:: STORED DATA

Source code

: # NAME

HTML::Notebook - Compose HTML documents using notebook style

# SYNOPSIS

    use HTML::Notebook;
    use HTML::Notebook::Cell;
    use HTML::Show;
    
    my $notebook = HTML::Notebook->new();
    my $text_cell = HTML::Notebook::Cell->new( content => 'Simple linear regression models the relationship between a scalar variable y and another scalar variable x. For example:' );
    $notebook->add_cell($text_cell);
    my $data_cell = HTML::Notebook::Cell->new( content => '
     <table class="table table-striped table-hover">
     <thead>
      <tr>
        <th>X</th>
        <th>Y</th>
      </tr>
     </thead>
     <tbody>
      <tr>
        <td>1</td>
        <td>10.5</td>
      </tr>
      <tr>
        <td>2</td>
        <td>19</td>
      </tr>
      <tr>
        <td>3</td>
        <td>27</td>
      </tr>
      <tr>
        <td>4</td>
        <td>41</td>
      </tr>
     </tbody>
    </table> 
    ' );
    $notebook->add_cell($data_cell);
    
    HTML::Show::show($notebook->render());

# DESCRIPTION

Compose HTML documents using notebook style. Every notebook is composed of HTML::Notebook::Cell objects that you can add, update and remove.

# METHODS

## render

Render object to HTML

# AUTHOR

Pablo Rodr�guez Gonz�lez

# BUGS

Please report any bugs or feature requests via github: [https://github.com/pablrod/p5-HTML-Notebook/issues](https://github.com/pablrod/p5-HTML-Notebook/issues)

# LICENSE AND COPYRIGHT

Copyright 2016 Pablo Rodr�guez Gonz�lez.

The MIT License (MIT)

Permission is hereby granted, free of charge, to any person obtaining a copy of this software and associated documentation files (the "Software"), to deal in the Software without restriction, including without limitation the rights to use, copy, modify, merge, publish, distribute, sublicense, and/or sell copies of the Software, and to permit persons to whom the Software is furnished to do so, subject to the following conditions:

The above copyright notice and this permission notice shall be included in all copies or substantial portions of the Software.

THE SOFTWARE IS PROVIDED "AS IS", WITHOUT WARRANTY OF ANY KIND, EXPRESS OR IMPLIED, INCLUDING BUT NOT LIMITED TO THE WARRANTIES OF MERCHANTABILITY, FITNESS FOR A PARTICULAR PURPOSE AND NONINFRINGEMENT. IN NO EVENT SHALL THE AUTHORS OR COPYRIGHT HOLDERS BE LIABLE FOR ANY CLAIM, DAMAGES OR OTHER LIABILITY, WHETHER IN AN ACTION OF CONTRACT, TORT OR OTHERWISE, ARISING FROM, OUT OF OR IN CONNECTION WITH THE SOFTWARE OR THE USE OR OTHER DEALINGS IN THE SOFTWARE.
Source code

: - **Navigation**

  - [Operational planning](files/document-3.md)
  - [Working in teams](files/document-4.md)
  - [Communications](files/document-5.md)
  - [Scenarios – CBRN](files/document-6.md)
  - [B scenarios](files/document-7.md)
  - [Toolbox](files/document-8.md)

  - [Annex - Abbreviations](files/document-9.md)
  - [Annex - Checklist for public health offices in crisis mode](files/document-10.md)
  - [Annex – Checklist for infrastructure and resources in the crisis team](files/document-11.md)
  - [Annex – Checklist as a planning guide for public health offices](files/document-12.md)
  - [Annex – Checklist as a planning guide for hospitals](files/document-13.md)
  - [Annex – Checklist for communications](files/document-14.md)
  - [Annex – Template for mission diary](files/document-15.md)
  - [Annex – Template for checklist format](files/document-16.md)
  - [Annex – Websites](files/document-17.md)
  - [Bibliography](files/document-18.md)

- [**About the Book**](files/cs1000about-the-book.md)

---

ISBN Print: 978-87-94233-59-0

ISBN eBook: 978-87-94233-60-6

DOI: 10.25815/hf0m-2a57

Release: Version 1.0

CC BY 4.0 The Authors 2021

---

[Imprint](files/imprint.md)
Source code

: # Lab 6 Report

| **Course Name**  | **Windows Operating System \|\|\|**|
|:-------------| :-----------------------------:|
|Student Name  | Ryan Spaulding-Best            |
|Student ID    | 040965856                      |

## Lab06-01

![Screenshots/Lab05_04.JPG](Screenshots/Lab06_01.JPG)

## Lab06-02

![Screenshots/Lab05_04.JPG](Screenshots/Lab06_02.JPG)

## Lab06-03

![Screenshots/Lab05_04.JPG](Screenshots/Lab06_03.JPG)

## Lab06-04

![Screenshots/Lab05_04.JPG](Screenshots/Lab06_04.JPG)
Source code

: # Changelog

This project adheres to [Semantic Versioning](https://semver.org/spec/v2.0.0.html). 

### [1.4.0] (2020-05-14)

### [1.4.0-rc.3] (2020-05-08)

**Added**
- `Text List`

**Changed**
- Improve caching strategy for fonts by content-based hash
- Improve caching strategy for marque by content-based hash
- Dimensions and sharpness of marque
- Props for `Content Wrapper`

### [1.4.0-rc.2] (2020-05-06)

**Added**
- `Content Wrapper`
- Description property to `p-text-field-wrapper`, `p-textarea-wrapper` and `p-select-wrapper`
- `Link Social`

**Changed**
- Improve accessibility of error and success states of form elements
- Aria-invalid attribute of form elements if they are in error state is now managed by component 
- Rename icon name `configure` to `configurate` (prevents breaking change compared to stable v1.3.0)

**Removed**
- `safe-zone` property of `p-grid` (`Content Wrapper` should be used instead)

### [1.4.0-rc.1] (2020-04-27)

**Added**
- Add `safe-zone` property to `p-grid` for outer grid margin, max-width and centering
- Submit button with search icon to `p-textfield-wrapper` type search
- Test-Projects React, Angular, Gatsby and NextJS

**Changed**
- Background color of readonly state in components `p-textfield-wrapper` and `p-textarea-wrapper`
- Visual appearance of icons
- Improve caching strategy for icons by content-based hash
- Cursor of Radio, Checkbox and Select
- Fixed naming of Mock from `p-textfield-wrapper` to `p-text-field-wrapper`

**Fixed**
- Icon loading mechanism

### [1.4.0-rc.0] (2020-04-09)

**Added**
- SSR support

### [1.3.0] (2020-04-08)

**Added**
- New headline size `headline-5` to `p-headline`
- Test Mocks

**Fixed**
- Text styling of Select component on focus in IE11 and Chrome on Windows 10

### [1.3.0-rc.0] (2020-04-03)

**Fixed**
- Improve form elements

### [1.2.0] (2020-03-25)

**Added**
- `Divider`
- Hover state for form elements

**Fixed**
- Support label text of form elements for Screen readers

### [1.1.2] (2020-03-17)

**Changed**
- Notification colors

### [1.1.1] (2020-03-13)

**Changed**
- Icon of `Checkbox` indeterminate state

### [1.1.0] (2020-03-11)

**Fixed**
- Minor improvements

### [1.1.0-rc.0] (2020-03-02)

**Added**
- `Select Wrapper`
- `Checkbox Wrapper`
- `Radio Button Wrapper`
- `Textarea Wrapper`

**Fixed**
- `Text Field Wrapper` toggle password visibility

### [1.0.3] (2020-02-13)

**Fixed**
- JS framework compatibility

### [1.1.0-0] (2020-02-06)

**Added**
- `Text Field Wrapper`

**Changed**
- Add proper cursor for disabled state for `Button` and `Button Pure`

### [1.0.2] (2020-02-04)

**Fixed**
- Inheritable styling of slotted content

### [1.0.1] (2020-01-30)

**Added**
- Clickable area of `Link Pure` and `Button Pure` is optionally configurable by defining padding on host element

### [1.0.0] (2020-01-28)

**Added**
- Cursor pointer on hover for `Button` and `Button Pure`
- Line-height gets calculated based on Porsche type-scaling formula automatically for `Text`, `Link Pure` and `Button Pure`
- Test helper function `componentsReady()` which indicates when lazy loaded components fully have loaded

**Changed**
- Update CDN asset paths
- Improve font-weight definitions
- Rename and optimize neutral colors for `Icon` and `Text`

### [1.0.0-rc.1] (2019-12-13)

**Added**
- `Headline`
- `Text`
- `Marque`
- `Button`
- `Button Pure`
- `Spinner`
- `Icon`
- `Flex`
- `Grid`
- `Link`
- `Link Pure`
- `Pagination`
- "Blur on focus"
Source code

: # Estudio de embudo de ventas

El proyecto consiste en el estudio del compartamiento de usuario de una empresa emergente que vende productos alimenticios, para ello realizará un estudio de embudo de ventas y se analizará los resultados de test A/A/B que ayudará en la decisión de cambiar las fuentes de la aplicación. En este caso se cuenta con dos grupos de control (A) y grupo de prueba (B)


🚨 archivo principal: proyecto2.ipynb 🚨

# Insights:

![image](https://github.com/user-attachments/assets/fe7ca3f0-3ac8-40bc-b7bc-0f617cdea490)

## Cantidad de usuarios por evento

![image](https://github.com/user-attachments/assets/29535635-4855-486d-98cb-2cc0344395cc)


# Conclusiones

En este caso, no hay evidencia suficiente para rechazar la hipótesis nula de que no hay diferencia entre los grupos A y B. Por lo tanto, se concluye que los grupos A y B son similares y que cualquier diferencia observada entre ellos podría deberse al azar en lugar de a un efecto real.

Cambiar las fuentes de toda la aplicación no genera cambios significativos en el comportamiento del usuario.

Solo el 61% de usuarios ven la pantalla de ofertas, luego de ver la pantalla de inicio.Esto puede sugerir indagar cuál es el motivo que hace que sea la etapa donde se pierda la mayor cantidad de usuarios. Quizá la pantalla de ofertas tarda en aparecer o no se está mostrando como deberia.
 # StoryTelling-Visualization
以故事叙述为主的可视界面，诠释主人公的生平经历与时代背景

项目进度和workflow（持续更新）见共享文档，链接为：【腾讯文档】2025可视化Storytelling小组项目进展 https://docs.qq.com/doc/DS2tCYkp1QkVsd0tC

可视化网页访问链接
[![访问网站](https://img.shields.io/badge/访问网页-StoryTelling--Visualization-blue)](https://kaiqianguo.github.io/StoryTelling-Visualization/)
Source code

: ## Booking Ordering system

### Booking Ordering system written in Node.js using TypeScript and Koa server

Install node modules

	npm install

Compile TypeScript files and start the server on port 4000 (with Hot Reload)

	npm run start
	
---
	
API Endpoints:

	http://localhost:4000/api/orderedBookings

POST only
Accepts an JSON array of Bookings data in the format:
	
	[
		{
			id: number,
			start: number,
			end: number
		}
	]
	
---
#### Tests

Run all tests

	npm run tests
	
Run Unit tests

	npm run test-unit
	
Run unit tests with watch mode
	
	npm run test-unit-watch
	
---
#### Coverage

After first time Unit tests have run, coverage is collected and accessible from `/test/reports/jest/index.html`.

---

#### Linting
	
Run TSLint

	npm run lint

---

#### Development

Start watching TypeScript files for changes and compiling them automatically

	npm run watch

::::

__PROBLEM__
Find each line above that contains "Screenshots", and copy those lines.

__RESPONSE BELOW__
![Screenshots/Lab05_04.JPG](Screenshots/Lab06_01.JPG)
![Screenshots/Lab05_04.JPG](Screenshots/Lab06_02.JPG)
![Screenshots/Lab05_04.JPG](Screenshots/Lab06_03.JPG)
![Screenshots/Lab05_04.JPG](Screenshots/Lab06_04.JPG)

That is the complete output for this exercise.